Qualities in a CIO

By Brian P. Watson  |  Posted 10-26-2009 Print Email

If you were starting a new company, what qualities would you want in your CIO?

Be engaged with the business. At Medtronic, we wanted our CIO out seeing pacemaker implants, seeing procedures, riding with salespeople. Why is that important for a CIO? Because it helps the CIO understand employees' lives. You're there to support them. That's the life of the business. How do we make it really easy for customers? If a doctor is in surgery and something's going wrong and he wants to call Medtronic for technical advice, that's an urgent thing. You've got to have a way for the surgeon to get through to a person and not go through a bureaucracy.

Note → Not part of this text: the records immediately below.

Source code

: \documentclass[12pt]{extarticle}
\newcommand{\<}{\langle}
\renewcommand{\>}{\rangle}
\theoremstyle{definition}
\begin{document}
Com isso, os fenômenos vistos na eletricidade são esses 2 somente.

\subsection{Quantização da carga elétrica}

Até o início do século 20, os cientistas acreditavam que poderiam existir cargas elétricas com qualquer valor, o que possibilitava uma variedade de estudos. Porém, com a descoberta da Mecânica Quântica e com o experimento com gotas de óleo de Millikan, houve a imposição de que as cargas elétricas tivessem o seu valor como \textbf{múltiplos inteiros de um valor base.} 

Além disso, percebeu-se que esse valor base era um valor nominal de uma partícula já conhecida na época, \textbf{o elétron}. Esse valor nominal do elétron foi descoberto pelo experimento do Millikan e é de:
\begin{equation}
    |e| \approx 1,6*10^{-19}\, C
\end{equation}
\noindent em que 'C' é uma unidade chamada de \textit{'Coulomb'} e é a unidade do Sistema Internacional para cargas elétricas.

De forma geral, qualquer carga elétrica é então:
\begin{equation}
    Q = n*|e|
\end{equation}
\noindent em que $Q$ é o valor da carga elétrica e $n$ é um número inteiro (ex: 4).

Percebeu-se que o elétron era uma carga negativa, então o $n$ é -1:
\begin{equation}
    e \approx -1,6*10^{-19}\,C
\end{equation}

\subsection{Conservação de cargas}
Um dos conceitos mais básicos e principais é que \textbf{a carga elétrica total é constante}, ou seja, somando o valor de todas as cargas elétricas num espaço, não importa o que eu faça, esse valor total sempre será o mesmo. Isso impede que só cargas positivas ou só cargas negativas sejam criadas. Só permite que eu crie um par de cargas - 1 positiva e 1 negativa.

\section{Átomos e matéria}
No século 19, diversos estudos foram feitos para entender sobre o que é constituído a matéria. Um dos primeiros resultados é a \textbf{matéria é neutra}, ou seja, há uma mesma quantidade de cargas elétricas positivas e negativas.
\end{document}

If I've seen a fault in my 40 years of working with my IT executives, it's that they don't engage with the business often enough. They engage with their own--they engage with IT. They have to engage with the head of sales, the head of research, the head of customer support and say, "How can I help you?" That's the level of engagement I would expect. The CIO should be part of the top executive team, but as a service provider and not just a cost center.

So getting out there and building relationships is the most important thing?

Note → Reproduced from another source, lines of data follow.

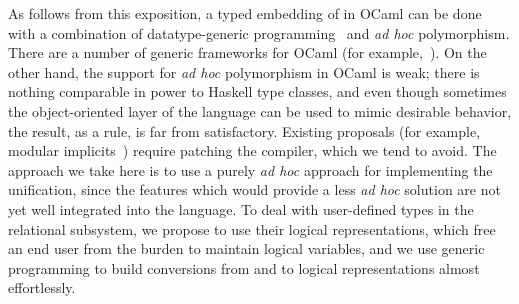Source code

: As follows from this exposition, a typed embedding of \miniKanren in OCaml can be done with
a combination of datatype-generic programming~\cite{DGP} and \emph{ad hoc} polymorphism. There are a
number of generic frameworks for OCaml (for example,~\cite{Deriving}). On the other hand, the support
for \emph{ad hoc} polymorphism in OCaml is weak; there is nothing comparable in power to Haskell
type classes, and even though sometimes the object-oriented layer of the language can be used to mimic
desirable behavior, the result, as a rule, is far from satisfactory. Existing proposals (for example,
modular implicits~\cite{Implicits}) require patching the compiler, which we tend to avoid.
The approach we take here is to use a purely \emph{ad hoc} approach for implementing the unification, since the features
which would provide a less \emph{ad hoc} solution are not yet well integrated into the language. To deal
with user-defined types in the relational subsystem, we propose to use their logical representations, which free an end user
from the burden to maintain logical variables, and we use generic programming to build conversions from and to logical
representations almost effortlessly.



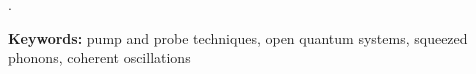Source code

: \begin{resumen}

\noindent \lipsum[1-3].
\vspace*{2em}

\noindent \textbf{Keywords:} {pump and probe techniques, open quantum systems, squeezed phonons, coherent oscillations}
\end{resumen}






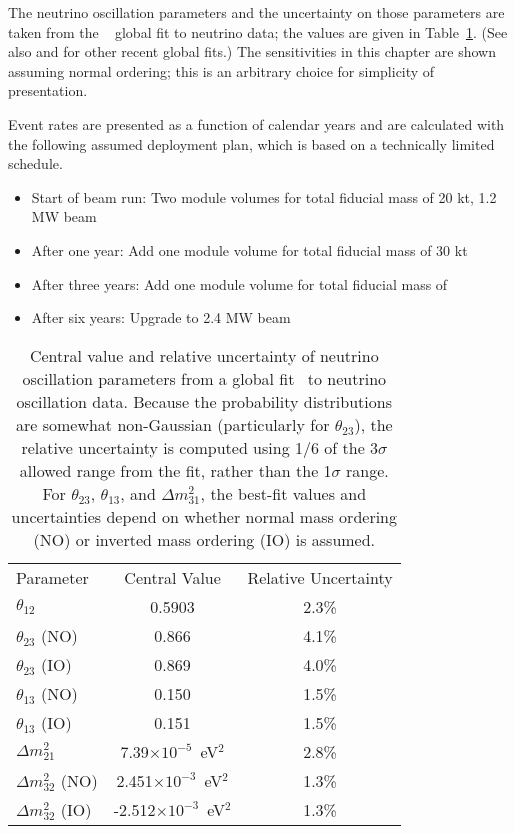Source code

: The neutrino oscillation parameters and the uncertainty on those parameters are taken from the ~\cite{Esteban:2018azc,nufitweb} global fit to neutrino data; the
values are given in Table~\ref{tab:oscpar_nufit}.  (See also
\cite{deSalas:2017kay} and \cite{Capozzi:2017yic} for other recent global fits.) The sensitivities in this chapter are shown assuming normal ordering; this is an arbitrary choice for simplicity of presentation.

Event rates are presented as a function of calendar years and are calculated with the following assumed deployment plan, which is based on a technically limited schedule.
\begin{itemize}
    \item Start of beam run: Two  module %
    volumes for total fiducial mass of 20 kt, 1.2 MW beam
    \item After one year: Add one  module  volume for total fiducial mass of 30 kt
    \item After three years: Add one  module  volume for total fiducial mass of \fdfiducialmass
    \item After six years: Upgrade to 2.4 MW beam
\end{itemize}

\begin{table}[]
    \centering
    \begin{tabular}{lcc}
 Parameter &    Central Value & Relative Uncertainty \\
\toprowrule
$\theta_{12}$ & 0.5903 & 2.3\% \\ \colhline
$\theta_{23}$ (NO) & 0.866  & 4.1\% \\ 
$\theta_{23}$ (IO) & 0.869  & 4.0\% \\ \colhline
$\theta_{13}$ (NO) & 0.150  & 1.5\% \\ 
$\theta_{13}$ (IO) & 0.151  & 1.5\% \\ \colhline
$\Delta m^2_{21}$ & 7.39$\times10^{-5}$~eV$^2$ & 2.8\% \\ \colhline
$\Delta m^2_{32}$ (NO) & 2.451$\times10^{-3}$~eV$^2$ &  1.3\% \\
$\Delta m^2_{32}$ (IO) & -2.512$\times10^{-3}$~eV$^2$ &  1.3\% \\
    \end{tabular}
    \caption{Central value and relative uncertainty of neutrino oscillation parameters from a global fit~\cite{Esteban:2018azc,nufitweb} to neutrino oscillation data. Because the probability distributions are somewhat non-Gaussian (particularly for $\theta_{23}$), the relative uncertainty is computed using 1/6 of the 3$\sigma$ allowed range from the fit, rather than the 1$\sigma$ range.   For $\theta_{23}$, $\theta_{13}$, and $\Delta m^2_{31}$, the best-fit values and uncertainties depend on whether normal mass ordering (NO) or inverted mass ordering (IO) is assumed.}
    \label{tab:oscpar_nufit}
\end{table}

Yes. And then being creative enough to get our company to figure out how to use the existing technologies and new technologies coming along not to take the right risk for IT's sake, but to get us on the leading edge of changes in the business. If I'm a business executive and I want to blog or get into Twitter, then show me how. Make it easy for me.

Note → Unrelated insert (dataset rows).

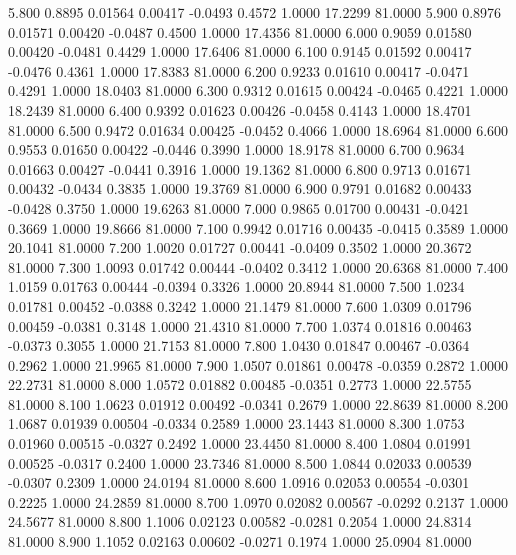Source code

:    5.800   0.8895   0.01564   0.00417  -0.0493   0.4572   1.0000  17.2299  81.0000
   5.900   0.8976   0.01571   0.00420  -0.0487   0.4500   1.0000  17.4356  81.0000
   6.000   0.9059   0.01580   0.00420  -0.0481   0.4429   1.0000  17.6406  81.0000
   6.100   0.9145   0.01592   0.00417  -0.0476   0.4361   1.0000  17.8383  81.0000
   6.200   0.9233   0.01610   0.00417  -0.0471   0.4291   1.0000  18.0403  81.0000
   6.300   0.9312   0.01615   0.00424  -0.0465   0.4221   1.0000  18.2439  81.0000
   6.400   0.9392   0.01623   0.00426  -0.0458   0.4143   1.0000  18.4701  81.0000
   6.500   0.9472   0.01634   0.00425  -0.0452   0.4066   1.0000  18.6964  81.0000
   6.600   0.9553   0.01650   0.00422  -0.0446   0.3990   1.0000  18.9178  81.0000
   6.700   0.9634   0.01663   0.00427  -0.0441   0.3916   1.0000  19.1362  81.0000
   6.800   0.9713   0.01671   0.00432  -0.0434   0.3835   1.0000  19.3769  81.0000
   6.900   0.9791   0.01682   0.00433  -0.0428   0.3750   1.0000  19.6263  81.0000
   7.000   0.9865   0.01700   0.00431  -0.0421   0.3669   1.0000  19.8666  81.0000
   7.100   0.9942   0.01716   0.00435  -0.0415   0.3589   1.0000  20.1041  81.0000
   7.200   1.0020   0.01727   0.00441  -0.0409   0.3502   1.0000  20.3672  81.0000
   7.300   1.0093   0.01742   0.00444  -0.0402   0.3412   1.0000  20.6368  81.0000
   7.400   1.0159   0.01763   0.00444  -0.0394   0.3326   1.0000  20.8944  81.0000
   7.500   1.0234   0.01781   0.00452  -0.0388   0.3242   1.0000  21.1479  81.0000
   7.600   1.0309   0.01796   0.00459  -0.0381   0.3148   1.0000  21.4310  81.0000
   7.700   1.0374   0.01816   0.00463  -0.0373   0.3055   1.0000  21.7153  81.0000
   7.800   1.0430   0.01847   0.00467  -0.0364   0.2962   1.0000  21.9965  81.0000
   7.900   1.0507   0.01861   0.00478  -0.0359   0.2872   1.0000  22.2731  81.0000
   8.000   1.0572   0.01882   0.00485  -0.0351   0.2773   1.0000  22.5755  81.0000
   8.100   1.0623   0.01912   0.00492  -0.0341   0.2679   1.0000  22.8639  81.0000
   8.200   1.0687   0.01939   0.00504  -0.0334   0.2589   1.0000  23.1443  81.0000
   8.300   1.0753   0.01960   0.00515  -0.0327   0.2492   1.0000  23.4450  81.0000
   8.400   1.0804   0.01991   0.00525  -0.0317   0.2400   1.0000  23.7346  81.0000
   8.500   1.0844   0.02033   0.00539  -0.0307   0.2309   1.0000  24.0194  81.0000
   8.600   1.0916   0.02053   0.00554  -0.0301   0.2225   1.0000  24.2859  81.0000
   8.700   1.0970   0.02082   0.00567  -0.0292   0.2137   1.0000  24.5677  81.0000
   8.800   1.1006   0.02123   0.00582  -0.0281   0.2054   1.0000  24.8314  81.0000
   8.900   1.1052   0.02163   0.00602  -0.0271   0.1974   1.0000  25.0904  81.0000
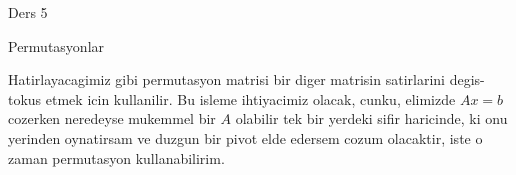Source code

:\documentclass[12pt,fleqn]{article}\usepackage{../common}
\begin{document}
Ders 5

Permutasyonlar

Hatirlayacagimiz gibi permutasyon matrisi bir diger matrisin satirlarini
degis-tokus etmek icin kullanilir. Bu isleme ihtiyacimiz olacak, cunku,
elimizde $Ax=b$ cozerken neredeyse mukemmel bir $A$ olabilir tek bir
yerdeki sifir haricinde, ki onu yerinden oynatirsam ve duzgun bir pivot
elde edersem cozum olacaktir, iste o zaman permutasyon kullanabilirim.
\end{document}
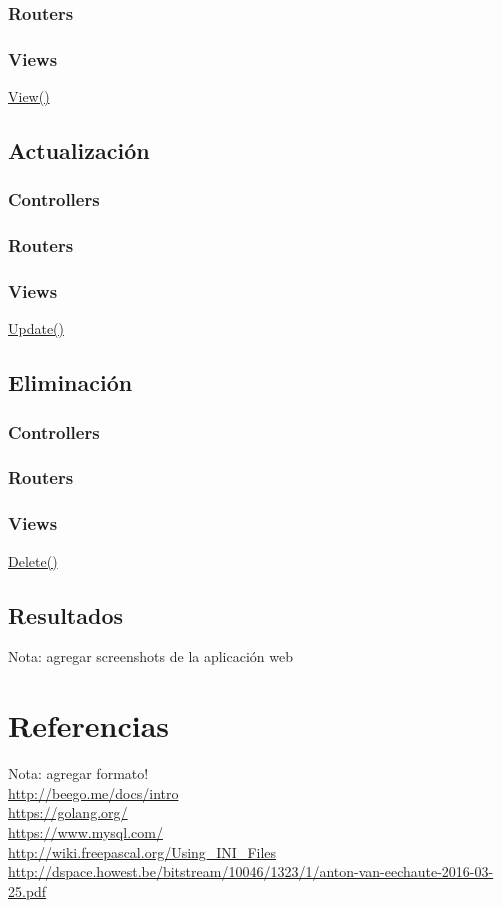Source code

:\documentclass[12pt]{article}
\begin{document}
\subsubsection{Routers}
\subsubsection{Views}
\href{https://github.com/Kihui/Beego-CRUD/blob/master/controllers/default.go\#L15}{View()}
\subsection{Actualización}
\subsubsection{Controllers}
\subsubsection{Routers}
\subsubsection{Views}
\href{https://github.com/Kihui/Beego-CRUD/blob/master/controllers/default.go\#L94}{Update()}
\subsection{Eliminación}
\subsubsection{Controllers}
\subsubsection{Routers}
\subsubsection{Views}
\href{https://github.com/Kihui/Beego-CRUD/blob/master/controllers/default.go\#L64}{Delete()}

\subsection{Resultados}
Nota: agregar screenshots de la aplicación web
\section{Referencias}
Nota: agregar formato!\\
\noindent
\url{http://beego.me/docs/intro} \\
\url{https://golang.org/}\\
\url{https://www.mysql.com/} \\
\url{http://wiki.freepascal.org/Using_INI_Files} \\
\url{http://dspace.howest.be/bitstream/10046/1323/1/anton-van-eechaute-2016-03-25.pdf}
\end{document}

The best CIOs seem to understand that, especially in this tough economy. But the business seems to have a different perception.

They can tell--is this person here to help me, or sell me something? Too many CIOs try to sell to the executive team, rather than trying to help them. If CIOs become advocates, they'll help. If they try to sell you, well, the business has gone through that before.

You can often outsource the execution more efficiently than you can do it yourself, and not have all the fixed costs in your own people, but you can't outsource the essence. You can't just bring in a consulting firm to give you a new IT strategy--you have to do that yourself. Then you can outsource. Who cares who runs the data center? It doesn't really matter. What's important is controlling the essence.